• **Records shown**
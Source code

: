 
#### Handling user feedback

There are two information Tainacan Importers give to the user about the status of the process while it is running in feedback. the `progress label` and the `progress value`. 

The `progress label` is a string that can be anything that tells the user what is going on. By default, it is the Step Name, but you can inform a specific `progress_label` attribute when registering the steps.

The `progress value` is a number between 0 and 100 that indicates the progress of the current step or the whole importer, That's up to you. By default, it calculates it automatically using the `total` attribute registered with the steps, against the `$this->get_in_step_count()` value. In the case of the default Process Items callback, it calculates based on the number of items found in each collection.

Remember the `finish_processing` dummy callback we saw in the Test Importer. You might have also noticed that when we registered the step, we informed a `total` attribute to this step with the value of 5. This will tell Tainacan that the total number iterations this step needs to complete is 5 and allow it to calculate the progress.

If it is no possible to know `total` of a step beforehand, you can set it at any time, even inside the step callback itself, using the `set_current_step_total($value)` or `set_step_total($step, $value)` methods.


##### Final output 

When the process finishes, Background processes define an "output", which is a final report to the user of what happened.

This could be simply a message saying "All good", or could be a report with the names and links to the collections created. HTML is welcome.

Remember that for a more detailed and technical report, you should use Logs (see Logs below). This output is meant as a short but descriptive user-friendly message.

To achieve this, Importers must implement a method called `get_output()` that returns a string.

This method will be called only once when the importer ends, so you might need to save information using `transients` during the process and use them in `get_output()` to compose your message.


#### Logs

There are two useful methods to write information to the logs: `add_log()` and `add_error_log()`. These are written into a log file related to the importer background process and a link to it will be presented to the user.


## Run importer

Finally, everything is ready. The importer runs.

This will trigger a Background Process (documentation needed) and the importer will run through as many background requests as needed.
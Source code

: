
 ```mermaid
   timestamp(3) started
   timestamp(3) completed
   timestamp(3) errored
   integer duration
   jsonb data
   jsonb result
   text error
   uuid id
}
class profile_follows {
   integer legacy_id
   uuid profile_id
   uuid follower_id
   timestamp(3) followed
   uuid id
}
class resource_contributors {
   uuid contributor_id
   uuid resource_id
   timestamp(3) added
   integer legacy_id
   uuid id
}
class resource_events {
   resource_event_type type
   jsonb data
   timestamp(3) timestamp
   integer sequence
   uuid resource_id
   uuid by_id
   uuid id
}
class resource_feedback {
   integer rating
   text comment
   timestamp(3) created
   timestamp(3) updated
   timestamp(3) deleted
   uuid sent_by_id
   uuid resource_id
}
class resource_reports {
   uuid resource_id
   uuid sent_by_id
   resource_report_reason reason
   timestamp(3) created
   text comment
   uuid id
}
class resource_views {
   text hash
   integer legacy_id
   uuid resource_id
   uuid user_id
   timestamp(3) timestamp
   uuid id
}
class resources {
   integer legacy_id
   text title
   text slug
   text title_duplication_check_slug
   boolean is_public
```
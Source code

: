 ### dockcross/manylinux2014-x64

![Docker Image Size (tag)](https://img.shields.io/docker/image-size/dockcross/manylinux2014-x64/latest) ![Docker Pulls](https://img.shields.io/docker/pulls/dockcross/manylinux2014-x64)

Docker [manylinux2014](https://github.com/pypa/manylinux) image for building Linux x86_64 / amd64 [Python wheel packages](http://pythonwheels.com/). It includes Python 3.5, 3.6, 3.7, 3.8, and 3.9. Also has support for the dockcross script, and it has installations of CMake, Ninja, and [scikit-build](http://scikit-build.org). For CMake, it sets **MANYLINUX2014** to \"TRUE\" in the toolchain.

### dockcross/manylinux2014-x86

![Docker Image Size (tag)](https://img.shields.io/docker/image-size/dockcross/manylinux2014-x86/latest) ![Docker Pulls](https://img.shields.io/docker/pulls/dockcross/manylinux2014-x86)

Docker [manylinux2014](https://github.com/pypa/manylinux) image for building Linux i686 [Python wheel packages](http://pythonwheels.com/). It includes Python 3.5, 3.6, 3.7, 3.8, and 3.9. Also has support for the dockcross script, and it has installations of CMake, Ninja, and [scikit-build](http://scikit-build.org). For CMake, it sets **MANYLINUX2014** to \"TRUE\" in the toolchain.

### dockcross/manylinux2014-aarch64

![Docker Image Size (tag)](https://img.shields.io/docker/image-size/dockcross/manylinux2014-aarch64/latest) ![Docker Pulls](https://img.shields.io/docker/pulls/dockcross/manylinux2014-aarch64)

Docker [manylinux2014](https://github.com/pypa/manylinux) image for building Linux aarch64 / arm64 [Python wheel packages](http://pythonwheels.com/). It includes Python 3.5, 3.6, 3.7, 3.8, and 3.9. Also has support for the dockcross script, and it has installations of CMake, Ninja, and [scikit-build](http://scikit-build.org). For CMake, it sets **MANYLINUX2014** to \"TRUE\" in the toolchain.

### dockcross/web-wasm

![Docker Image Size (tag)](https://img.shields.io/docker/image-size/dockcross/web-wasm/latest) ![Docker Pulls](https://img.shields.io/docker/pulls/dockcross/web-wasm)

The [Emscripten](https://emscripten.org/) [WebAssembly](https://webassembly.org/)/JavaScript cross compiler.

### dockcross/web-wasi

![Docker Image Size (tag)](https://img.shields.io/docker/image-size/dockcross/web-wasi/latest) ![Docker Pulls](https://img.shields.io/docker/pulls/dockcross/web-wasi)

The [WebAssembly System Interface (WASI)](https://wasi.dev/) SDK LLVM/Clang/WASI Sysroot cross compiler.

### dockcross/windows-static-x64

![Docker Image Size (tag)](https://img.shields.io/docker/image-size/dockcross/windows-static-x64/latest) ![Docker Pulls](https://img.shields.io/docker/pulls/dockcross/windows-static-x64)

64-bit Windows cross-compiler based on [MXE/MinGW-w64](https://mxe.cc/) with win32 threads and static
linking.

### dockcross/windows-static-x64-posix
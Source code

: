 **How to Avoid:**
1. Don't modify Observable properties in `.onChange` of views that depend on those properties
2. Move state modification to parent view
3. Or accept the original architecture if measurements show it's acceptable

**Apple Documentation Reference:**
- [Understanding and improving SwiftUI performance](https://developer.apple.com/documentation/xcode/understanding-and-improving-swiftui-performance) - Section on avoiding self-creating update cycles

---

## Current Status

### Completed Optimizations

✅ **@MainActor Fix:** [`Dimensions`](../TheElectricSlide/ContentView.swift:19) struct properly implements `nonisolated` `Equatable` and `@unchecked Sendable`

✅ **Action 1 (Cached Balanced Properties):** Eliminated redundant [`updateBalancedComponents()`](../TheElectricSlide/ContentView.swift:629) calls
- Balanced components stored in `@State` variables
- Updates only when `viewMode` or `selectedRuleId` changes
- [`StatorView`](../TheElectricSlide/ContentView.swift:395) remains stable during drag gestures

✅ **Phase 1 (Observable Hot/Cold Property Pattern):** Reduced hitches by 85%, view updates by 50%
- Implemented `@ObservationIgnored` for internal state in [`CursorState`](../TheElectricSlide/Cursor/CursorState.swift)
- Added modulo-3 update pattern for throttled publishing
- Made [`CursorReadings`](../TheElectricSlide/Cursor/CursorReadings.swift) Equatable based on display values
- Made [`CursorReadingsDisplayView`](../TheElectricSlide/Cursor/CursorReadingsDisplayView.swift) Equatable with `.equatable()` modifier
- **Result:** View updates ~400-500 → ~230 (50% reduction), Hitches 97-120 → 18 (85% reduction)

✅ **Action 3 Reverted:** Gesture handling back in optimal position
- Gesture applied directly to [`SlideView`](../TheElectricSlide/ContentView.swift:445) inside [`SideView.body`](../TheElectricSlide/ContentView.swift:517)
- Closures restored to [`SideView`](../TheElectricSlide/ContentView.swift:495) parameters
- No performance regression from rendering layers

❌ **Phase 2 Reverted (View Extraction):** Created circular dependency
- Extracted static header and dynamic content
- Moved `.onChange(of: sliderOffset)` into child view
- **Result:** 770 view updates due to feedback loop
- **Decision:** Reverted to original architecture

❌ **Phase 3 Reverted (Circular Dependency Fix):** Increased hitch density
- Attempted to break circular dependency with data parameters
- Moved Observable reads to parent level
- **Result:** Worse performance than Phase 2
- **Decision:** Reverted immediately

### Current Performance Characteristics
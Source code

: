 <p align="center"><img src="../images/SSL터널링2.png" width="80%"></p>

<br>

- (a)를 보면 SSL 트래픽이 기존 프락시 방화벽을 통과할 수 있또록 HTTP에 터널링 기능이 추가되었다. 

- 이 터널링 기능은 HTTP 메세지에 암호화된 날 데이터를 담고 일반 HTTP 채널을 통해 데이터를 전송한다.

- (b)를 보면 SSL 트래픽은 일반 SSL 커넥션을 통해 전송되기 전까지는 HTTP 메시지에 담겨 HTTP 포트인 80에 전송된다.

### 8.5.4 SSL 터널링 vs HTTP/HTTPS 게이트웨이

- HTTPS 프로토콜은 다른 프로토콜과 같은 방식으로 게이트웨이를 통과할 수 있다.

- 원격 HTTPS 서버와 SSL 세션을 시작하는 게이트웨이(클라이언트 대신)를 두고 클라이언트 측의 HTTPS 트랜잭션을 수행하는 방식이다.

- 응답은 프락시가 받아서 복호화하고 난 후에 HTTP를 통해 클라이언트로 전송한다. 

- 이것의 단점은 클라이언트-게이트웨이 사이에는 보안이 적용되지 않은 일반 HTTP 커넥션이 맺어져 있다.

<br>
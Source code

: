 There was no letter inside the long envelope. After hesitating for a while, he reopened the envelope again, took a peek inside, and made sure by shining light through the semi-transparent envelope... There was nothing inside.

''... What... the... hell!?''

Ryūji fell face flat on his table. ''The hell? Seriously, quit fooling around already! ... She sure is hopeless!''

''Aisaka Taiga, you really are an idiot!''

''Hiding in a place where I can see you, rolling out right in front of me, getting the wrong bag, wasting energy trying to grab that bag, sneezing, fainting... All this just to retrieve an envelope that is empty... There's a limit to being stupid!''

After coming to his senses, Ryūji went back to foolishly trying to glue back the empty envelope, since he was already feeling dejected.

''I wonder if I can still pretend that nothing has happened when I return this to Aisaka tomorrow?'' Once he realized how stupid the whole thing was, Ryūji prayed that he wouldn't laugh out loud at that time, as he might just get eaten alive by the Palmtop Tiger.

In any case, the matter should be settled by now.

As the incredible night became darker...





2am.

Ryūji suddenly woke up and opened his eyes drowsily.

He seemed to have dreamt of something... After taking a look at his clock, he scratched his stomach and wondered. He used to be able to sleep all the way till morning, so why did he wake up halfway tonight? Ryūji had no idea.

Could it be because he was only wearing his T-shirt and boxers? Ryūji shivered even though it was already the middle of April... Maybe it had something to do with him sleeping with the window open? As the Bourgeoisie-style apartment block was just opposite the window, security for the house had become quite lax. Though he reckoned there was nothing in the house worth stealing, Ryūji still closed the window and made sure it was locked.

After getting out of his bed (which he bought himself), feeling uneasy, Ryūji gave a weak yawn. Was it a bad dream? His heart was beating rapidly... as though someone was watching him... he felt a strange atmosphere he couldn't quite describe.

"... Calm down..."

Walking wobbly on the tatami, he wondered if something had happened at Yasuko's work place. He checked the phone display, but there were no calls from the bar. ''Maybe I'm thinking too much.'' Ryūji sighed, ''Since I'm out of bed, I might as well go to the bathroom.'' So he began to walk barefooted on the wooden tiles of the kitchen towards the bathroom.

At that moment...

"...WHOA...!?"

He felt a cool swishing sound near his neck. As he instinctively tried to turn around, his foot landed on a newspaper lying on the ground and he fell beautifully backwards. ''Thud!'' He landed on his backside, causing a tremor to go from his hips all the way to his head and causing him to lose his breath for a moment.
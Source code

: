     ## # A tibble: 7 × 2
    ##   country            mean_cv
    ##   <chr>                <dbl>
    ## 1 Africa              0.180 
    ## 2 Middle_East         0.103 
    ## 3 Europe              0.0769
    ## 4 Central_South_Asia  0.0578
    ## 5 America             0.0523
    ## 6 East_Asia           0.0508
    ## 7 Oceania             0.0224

• **What to do**
Among the lines of the data above, find those with the word "전송한다" and show them.

• **Reply to the exercise**
- 이 터널링 기능은 HTTP 메세지에 암호화된 날 데이터를 담고 일반 HTTP 채널을 통해 데이터를 전송한다.
- 응답은 프락시가 받아서 복호화하고 난 후에 HTTP를 통해 클라이언트로 전송한다. 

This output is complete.